As to the second point made by the respondents, that, inasmuch as
section 5 of the act of Congress of July 1, 1902, provides that no one
shall be prosecuted for a criminal offense except by due process of
law, and that everyone shall be entitled to the equal protection of-the
law, their rights and privileges are taken from them by this proceeding
; the answer is, first, that this is not a criminal proceeding, and
secondly, it is conducted according to law—it is due process of law.
In Ex parte Wall (107 U.S., 265), where it appeared that an
attorney had joined a mob and took part in the lynching of a man, the
respondent insisted, in disbarment proceedings, that his acts
constituted a crime under the State laws, and that, until tried and
convicted in the State court he could not be lawfully disbarred. The
Supreme Court of the United States held that his acts were such as to
justify disbarment; that the proceedings do not violate the
constitutional provision that no person shall be deprived of life,
liberty, or property without due process of law; that a disbarment
proceeding is not a criminal one; that it is not intended for
punishment, but, but to protect the court from the official
ministration of persons unfit to practice as attorneys therein; and
that the proceeding itself, when instituted in proper cases, is due
process of law.
It was held in Rochester Bar Association vs. Dorthy (152 N.Y., 596), where the defendant was charged with seven acts of deceit and
malpractice and was disbarred, that where the charges involved
professional misconduct disbarment proceedings could be maintained even
though the same acts may constitute crimes.

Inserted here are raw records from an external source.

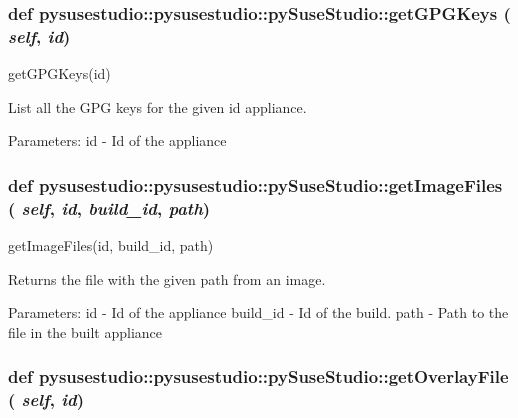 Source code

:  \hypertarget{classpysusestudio_1_1pysusestudio_1_1py_suse_studio_aed45dc8653946bdc1082a5cab5fc63a0}{
\subsubsection[{getGPGKeys}]{\setlength{\rightskip}{0pt plus 5cm}def pysusestudio::pysusestudio::pySuseStudio::getGPGKeys ( {\em self}, \/   {\em id})}}
\label{classpysusestudio_1_1pysusestudio_1_1py_suse_studio_aed45dc8653946bdc1082a5cab5fc63a0}
\begin{DoxyVerb}getGPGKeys(id)

        List all the GPG keys for the given id appliance.  
            
            Parameters:
id - Id of the appliance

\end{DoxyVerb}
 \hypertarget{classpysusestudio_1_1pysusestudio_1_1py_suse_studio_a9dd3cc298c74a2896060def6d66c8415}{
\subsubsection[{getImageFiles}]{\setlength{\rightskip}{0pt plus 5cm}def pysusestudio::pysusestudio::pySuseStudio::getImageFiles ( {\em self}, \/   {\em id}, \/   {\em build\_\-id}, \/   {\em path})}}
\label{classpysusestudio_1_1pysusestudio_1_1py_suse_studio_a9dd3cc298c74a2896060def6d66c8415}
\begin{DoxyVerb}getImageFiles(id, build_id, path)

        Returns the file with the given path from an image.   
            
            Parameters:
id - Id of the appliance
build_id - Id of the build.
path - Path to the file in the built appliance
\end{DoxyVerb}
 \hypertarget{classpysusestudio_1_1pysusestudio_1_1py_suse_studio_a9deb82a64dfb19c8c8733ae530a9b053}{
\subsubsection[{getOverlayFile}]{\setlength{\rightskip}{0pt plus 5cm}def pysusestudio::pysusestudio::pySuseStudio::getOverlayFile ( {\em self}, \/   {\em id})}}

We are constrained to condemn the acts of the respondents complained
of in the four charges not herein dismissed. It is the duty of the
court, when complaint is made, to see to it that its own sworn officers
shall be held to strict account for their behavior toward the court,
their clients, and the public.
In re Percy (36 N.Y., 651) the court went so far as to hold that
inasmuch as the right to admission to practice law depended on good
moral character, joined with requisite learning, this character should
be preserved after admission; and that where the acts of an attorney
were such as to destroy his credibility and character, the court had
authority to disbar him.
Inasmuch as in the case at bar the charges and proofs do not show
that the practices of the respondents constituted the gravest offends,
we are inclined to take a lenient view of the charges. While we can not
excuse the respondents, yet we are of opinion that total disbarment
would be too severe a penalty for their acts.
The court, therefore, is of opinion that the respondents, Augustus
A. Montagne and Frank E. Dominguez, should be suspended from the
practice of their profession as lawyers in these Islands for a term of
one year. So ordered.
Arellano, C. J., Torres, Cooper, Willard, and Mapa, JJ., concur.
Johnson, J., did not sit in this case.